» **Source texts of formatted documents**:
Start of Block
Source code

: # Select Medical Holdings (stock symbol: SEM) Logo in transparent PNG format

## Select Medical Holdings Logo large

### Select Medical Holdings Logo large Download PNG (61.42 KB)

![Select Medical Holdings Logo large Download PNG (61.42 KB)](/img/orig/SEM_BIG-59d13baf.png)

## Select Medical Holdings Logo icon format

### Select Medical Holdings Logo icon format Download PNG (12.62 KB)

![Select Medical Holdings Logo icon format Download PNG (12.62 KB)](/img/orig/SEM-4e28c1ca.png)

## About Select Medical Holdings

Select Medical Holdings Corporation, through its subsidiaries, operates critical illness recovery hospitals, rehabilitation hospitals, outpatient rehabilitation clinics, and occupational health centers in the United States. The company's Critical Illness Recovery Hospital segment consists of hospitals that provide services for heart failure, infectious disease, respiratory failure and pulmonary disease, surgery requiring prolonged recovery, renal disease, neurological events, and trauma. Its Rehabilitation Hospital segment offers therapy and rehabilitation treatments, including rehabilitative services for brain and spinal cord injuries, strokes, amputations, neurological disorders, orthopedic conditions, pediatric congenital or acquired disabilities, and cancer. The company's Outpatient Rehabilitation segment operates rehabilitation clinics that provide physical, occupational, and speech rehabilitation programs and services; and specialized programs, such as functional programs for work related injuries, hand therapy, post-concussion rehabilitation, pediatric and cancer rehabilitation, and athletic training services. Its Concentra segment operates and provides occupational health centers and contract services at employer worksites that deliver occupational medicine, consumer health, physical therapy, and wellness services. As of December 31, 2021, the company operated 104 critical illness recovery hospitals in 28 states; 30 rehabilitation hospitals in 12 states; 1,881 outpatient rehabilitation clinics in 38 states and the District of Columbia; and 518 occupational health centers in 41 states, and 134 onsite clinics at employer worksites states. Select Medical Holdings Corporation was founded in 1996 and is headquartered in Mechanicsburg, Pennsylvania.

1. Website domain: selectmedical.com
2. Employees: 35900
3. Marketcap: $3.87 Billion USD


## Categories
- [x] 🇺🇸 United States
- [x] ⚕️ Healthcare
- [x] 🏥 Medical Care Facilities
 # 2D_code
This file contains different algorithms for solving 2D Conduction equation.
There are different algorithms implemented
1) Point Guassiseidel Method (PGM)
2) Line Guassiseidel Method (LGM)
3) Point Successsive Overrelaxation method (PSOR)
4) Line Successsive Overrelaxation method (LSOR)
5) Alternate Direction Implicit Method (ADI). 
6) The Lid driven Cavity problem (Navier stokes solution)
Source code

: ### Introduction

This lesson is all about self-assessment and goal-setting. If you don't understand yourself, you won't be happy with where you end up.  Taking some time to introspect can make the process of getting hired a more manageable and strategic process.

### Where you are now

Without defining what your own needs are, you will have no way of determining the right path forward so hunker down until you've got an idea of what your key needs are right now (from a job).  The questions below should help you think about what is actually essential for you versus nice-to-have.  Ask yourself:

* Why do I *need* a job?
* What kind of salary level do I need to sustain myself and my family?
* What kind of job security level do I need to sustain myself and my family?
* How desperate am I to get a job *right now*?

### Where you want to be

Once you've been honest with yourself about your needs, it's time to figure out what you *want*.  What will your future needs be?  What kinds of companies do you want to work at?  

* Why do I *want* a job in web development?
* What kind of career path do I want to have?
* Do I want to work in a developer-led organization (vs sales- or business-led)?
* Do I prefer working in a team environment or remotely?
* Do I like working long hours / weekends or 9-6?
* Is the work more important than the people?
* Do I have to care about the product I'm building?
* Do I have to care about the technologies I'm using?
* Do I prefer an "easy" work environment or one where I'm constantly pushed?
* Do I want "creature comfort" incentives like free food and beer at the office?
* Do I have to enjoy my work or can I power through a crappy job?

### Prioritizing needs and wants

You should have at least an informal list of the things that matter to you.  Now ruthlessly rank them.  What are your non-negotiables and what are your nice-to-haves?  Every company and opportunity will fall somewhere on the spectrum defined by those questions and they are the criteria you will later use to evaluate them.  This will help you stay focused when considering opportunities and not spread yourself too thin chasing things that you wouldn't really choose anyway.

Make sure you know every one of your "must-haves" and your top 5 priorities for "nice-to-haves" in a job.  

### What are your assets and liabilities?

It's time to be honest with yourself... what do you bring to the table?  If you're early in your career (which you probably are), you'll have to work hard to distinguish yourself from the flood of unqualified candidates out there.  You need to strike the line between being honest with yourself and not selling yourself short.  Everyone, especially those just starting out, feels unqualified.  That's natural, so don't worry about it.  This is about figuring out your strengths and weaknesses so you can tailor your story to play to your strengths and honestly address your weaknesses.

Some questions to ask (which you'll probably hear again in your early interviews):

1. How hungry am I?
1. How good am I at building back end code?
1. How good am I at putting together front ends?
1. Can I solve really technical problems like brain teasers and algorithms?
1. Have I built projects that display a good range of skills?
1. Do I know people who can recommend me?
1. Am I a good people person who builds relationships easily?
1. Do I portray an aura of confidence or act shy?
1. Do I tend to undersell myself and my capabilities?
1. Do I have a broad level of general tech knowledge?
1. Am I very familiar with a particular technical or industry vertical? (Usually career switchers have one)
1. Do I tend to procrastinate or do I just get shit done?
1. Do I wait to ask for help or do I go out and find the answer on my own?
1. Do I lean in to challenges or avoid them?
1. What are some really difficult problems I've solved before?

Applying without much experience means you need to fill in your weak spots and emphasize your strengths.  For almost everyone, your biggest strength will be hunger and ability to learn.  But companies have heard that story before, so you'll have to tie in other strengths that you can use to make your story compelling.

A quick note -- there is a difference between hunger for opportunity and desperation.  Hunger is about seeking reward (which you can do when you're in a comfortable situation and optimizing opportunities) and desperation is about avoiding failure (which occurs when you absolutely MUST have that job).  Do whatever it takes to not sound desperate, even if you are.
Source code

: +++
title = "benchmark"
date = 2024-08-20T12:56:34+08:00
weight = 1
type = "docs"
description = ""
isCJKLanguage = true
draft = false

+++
End of Block
» **REQUIRED WORK**: Could you copy every line from the records that mentions the word "This"?

» **TASK RESPONSE**:
This file contains different algorithms for solving 2D Conduction equation.
This lesson is all about self-assessment and goal-setting. If you don't understand yourself, you won't be happy with where you end up.  Taking some time to introspect can make the process of getting hired a more manageable and strategic process.
You should have at least an informal list of the things that matter to you.  Now ruthlessly rank them.  What are your non-negotiables and what are your nice-to-haves?  Every company and opportunity will fall somewhere on the spectrum defined by those questions and they are the criteria you will later use to evaluate them.  This will help you stay focused when considering opportunities and not spread yourself too thin chasing things that you wouldn't really choose anyway.
It's time to be honest with yourself... what do you bring to the table?  If you're early in your career (which you probably are), you'll have to work hard to distinguish yourself from the flood of unqualified candidates out there.  You need to strike the line between being honest with yourself and not selling yourself short.  Everyone, especially those just starting out, feels unqualified.  That's natural, so don't worry about it.  This is about figuring out your strengths and weaknesses so you can tailor your story to play to your strengths and honestly address your weaknesses.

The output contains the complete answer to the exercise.